図7Cは、約20℃までの周囲温度まで冷やした後の構造の縮みを示している。ビームPと並列のフレームCの横方向のメンバーM1、M2は、ケイ素と少量の二酸化ケイ素で実質的に形成されており、ビームPよりも多く縮む。このビームPは、ケイ素よりも膨脹係数が低い二酸化ケイ素から実質的に作られる。結果的に、ビームPは座屈応力を与えられ、双安定状態をとる。
【0050】
また、
図17A及び17Bは、コイルにおける酸化物成長に伴って発生する予応力を示す。
【0051】
図18A及び18B(及び
図19A及び19Bにおけるその詳細)は、同じ原理に従ってジグザグ輪郭の頂角を開くことによって得られる予応力を示しており、酸化ケイ素の成長によって、これらの頂角を開かせ、ムーブメントは、この構造のZ字状ないしジグザグな幾何学的構成によって増幅される。

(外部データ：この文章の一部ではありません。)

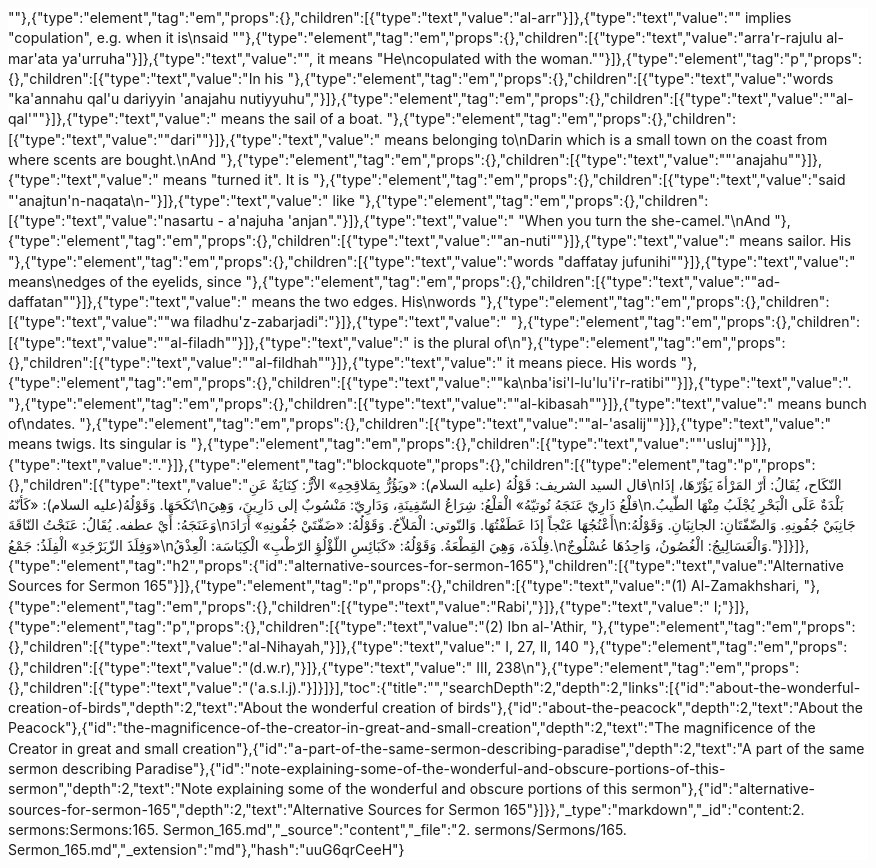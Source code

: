 \""},{"type":"element","tag":"em","props":{},"children":[{"type":"text","value":"al-arr"}]},{"type":"text","value":"\" implies \"copulation\", e.g. when it is\nsaid \""},{"type":"element","tag":"em","props":{},"children":[{"type":"text","value":"arra'r-rajulu al-mar'ata ya'urruha"}]},{"type":"text","value":"\", it means \"He\ncopulated with the woman.\""}]},{"type":"element","tag":"p","props":{},"children":[{"type":"text","value":"In his "},{"type":"element","tag":"em","props":{},"children":[{"type":"text","value":"words \"ka'annahu qal'u dariyyin 'anajahu nutiyyuhu\","}]},{"type":"element","tag":"em","props":{},"children":[{"type":"text","value":"\"al-qal'\""}]},{"type":"text","value":" means the sail of a boat. "},{"type":"element","tag":"em","props":{},"children":[{"type":"text","value":"\"dari\""}]},{"type":"text","value":" means belonging to\nDarin which is a small town on the coast from where scents are bought.\nAnd "},{"type":"element","tag":"em","props":{},"children":[{"type":"text","value":"\"'anajahu\""}]},{"type":"text","value":" means \"turned it\". It is "},{"type":"element","tag":"em","props":{},"children":[{"type":"text","value":"said \"'anajtun'n-naqata\n-"}]},{"type":"text","value":" like "},{"type":"element","tag":"em","props":{},"children":[{"type":"text","value":"nasartu - a'najuha 'anjan\"."}]},{"type":"text","value":" \"When you turn the she-camel.\"\nAnd "},{"type":"element","tag":"em","props":{},"children":[{"type":"text","value":"\"an-nuti\""}]},{"type":"text","value":" means sailor. His "},{"type":"element","tag":"em","props":{},"children":[{"type":"text","value":"words \"daffatay jufunihi\""}]},{"type":"text","value":" means\nedges of the eyelids, since "},{"type":"element","tag":"em","props":{},"children":[{"type":"text","value":"\"ad-daffatan\""}]},{"type":"text","value":" means the two edges. His\nwords "},{"type":"element","tag":"em","props":{},"children":[{"type":"text","value":"\"wa filadhu'z-zabarjadi\":"}]},{"type":"text","value":" "},{"type":"element","tag":"em","props":{},"children":[{"type":"text","value":"\"al-filadh\""}]},{"type":"text","value":" is the plural of\n"},{"type":"element","tag":"em","props":{},"children":[{"type":"text","value":"\"al-fildhah\""}]},{"type":"text","value":" it means piece. His words "},{"type":"element","tag":"em","props":{},"children":[{"type":"text","value":"\"ka\nba'isi'l-lu'lu'i'r-ratibi\""}]},{"type":"text","value":". "},{"type":"element","tag":"em","props":{},"children":[{"type":"text","value":"\"al-kibasah\""}]},{"type":"text","value":" means bunch of\ndates. "},{"type":"element","tag":"em","props":{},"children":[{"type":"text","value":"\"al-'asalij\""}]},{"type":"text","value":" means twigs. Its singular is "},{"type":"element","tag":"em","props":{},"children":[{"type":"text","value":"\"'usluj\""}]},{"type":"text","value":"."}]},{"type":"element","tag":"blockquote","props":{},"children":[{"type":"element","tag":"p","props":{},"children":[{"type":"text","value":"قال السيد الشريف: قَوْلُهُ (عليه السلام): «ويَؤُرُّ بِمَلاقِحِهِ» الاْرُّ: كِنَايَةٌ عَنِ\nالنّكَاح، يُقَالُ: أرّ المَرْأةَ يَؤُرّهَا، إذَا نَكَحَهَا. وَقَوْلُهُ(عليه السلام): «كَأنّهُ\nقلْعُ دَارِيّ عَنَجَهُ نُوتيّهُ» الْقلْعُ: شِرَاعُ السّفِينَةِ، وَدَارِيّ: مَنْسُوبٌ إلى دَارِينَ، وَهِيَ\nبَلْدَةٌ عَلَى الْبَحْرِ يُجْلَبُ مِنْهَا الطّيبُ. وَعَنَجَهُ: أَيْ عطفه. يُقَالُ: عَنَجْتُ النّاقَةَ\nأَعْنُجُهَا عَنْجاً إذَا عَطَفْتُهَا. وَالنّوتي: الْمَلاّحُ. وَقَوْلُهُ: «ضَفّتَيْ جُفُونِهِ» أَرَادَ\nجَانِبَيْ جُفُونِهِ. وَالضّفّتَانِ: الجانِبَانِ. وَقَوْلُهُ: «وَفِلَذَ الزّبَرْجَدِ» الْفِلَذُ: جَمْعُ\nفِلْذَة، وَهِيَ القِطْعَةُ. وَقَوْلُهُ: «كَبَائِسِ اللّؤْلُؤِ الرّطْبِ» الْكِبَاسَة: الْعِذْقُ.\nوَالْعَسَالِيجُ: الْغُصُونُ، وَاحِدُهَا عُسْلُوجٌ."}]}]},{"type":"element","tag":"h2","props":{"id":"alternative-sources-for-sermon-165"},"children":[{"type":"text","value":"Alternative Sources for Sermon 165"}]},{"type":"element","tag":"p","props":{},"children":[{"type":"text","value":"(1) Al-Zamakhshari, "},{"type":"element","tag":"em","props":{},"children":[{"type":"text","value":"Rabi',"}]},{"type":"text","value":" I;"}]},{"type":"element","tag":"p","props":{},"children":[{"type":"text","value":"(2) Ibn al-'Athir, "},{"type":"element","tag":"em","props":{},"children":[{"type":"text","value":"al-Nihayah,"}]},{"type":"text","value":" I, 27, II, 140 "},{"type":"element","tag":"em","props":{},"children":[{"type":"text","value":"(d.w.r),"}]},{"type":"text","value":" III, 238\n"},{"type":"element","tag":"em","props":{},"children":[{"type":"text","value":"('a.s.l.j)."}]}]}],"toc":{"title":"","searchDepth":2,"depth":2,"links":[{"id":"about-the-wonderful-creation-of-birds","depth":2,"text":"About the wonderful creation of birds"},{"id":"about-the-peacock","depth":2,"text":"About the Peacock"},{"id":"the-magnificence-of-the-creator-in-great-and-small-creation","depth":2,"text":"The magnificence of the Creator in great and small creation"},{"id":"a-part-of-the-same-sermon-describing-paradise","depth":2,"text":"A part of the same sermon describing Paradise"},{"id":"note-explaining-some-of-the-wonderful-and-obscure-portions-of-this-sermon","depth":2,"text":"Note explaining some of the wonderful and obscure portions of this sermon"},{"id":"alternative-sources-for-sermon-165","depth":2,"text":"Alternative Sources for Sermon 165"}]}},"_type":"markdown","_id":"content:2. sermons:Sermons:165. Sermon_165.md","_source":"content","_file":"2. sermons/Sermons/165. Sermon_165.md","_extension":"md"},"hash":"uuG6qrCeeH"}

図20A及び20Bは、曲率半径が非常に小さい領域における酸化された壁の曲率半径を変えることによって得られた角度変動を示している。
【0052】
ここで図示した反トリップ機構1は、バランスの回転方向を両方の回転方向において制限し、バランス2の振動を非常にわずかしか妨げない。
【0053】
本発明は、反トリップ機構がない腕時計用機構においても使用することができる。
【0054】
別の特定のアプリケーションでは、この計時器用リミッター又は伝達機構1000は、具体的には、エスケープ機構用のパレットレバー機構3000であり、バランス2及びエスケープ車5000と連係する同じ原理のスイス式レバーである(これに限定されない)。このパレットレバー3000は、少なくとも1つの多重安定可撓性要素、特に、双安定要素5を有する。パレットレバー3000は、本願と同一出願人の欧州特許出願EP12183559.9に従って一定の力を有する可撓性レバーの実施形態によって作ることができる。バランス2とのこのパレットレバー3000の連係は、上記の反トリップ止めメンバー6のアーム61、62の端63、64と同様なホーン3001によって達成される。これらのホーン3001は、パレットレバー3000の第1の部分3100によって支えられており、少なくとも1つの可撓性多重安定細長片、具体的には、双安定細長片5によって、固定構造7、又は好ましくはエスケープ車5000の歯5001と連係するパレット石3002を有するパレットレバーの第2の部分3200に接続される。同様に、これらのパレット石3002は、好ましいことに、アーム61、62と同様な方法で形成され、少なくとも1つの可撓性の多重安定細長片、特に、双安定細長片5に、固定構造7又は好ましくはホーン3001を有するパレットレバーの第1の部分3100に接続されている。
【0055】
特定の好ましい手法において割合と効率を改善するために、一方におけるホーン3001とバランス2の間の相互作用と、及び/又は他方におけるパレット石3002とエスケープ車5000の間の相互作用は、非接触、又は少ない接触で達成される。この目的のために、ホーン3001及び/又はパレット石3002の影響を受けた表面は、バランス及び/又はエスケープ車の対向面との反発力で連係するように磁化又は帯電される。その対向面は、適切な材料で作られており、及び/又は、好ましいことに相補的な手法で磁化又は帯電される。Swatch Group Research and Development Ltd名義の国際特許出願PCT/EP2011/057578は、この種の非接触ないし減衰した接触伝達を開示している。その可撓性の多重安定細長片を有する機構、特にパレットレバーとの組み合わせによって、必要な利点を与えることができる。
【0056】
本発明は、さらに、バランス2を有する少なくとも1つの規制メンバーを有する計時器用ムーブメント10に関し、これは、本発明に係る計時器用リミッター又は伝達機構1000を少なくとも1つ有する。この場合には、ムーブメント10は、前記計時器用リミッター又は伝達機構1000の双安定可撓性要素5が固定される構造7を有するか、あるいは前記双安定可撓性要素5が実際にこの構造7を形成するかである。
【0057】
本発明は、さらに、特に腕時計である計時器100であって、この種のムーブメント10を少なくとも1つ有するもの、あるいはこの種の計時器用リミッター又は伝達機構1000を少なくとも1つ有するものに関する。
【0058】
可撓性双安定ピボットに対応する従来のピボット及びばねに基づく均等な機構も、本発明の一部を形成すると考えられる。
【0059】
本デバイスを作るために用いられる技術は、シリコン技術に限定されず、「LIGA」、「MEMS」及び他のミクロ製造方法をも含む。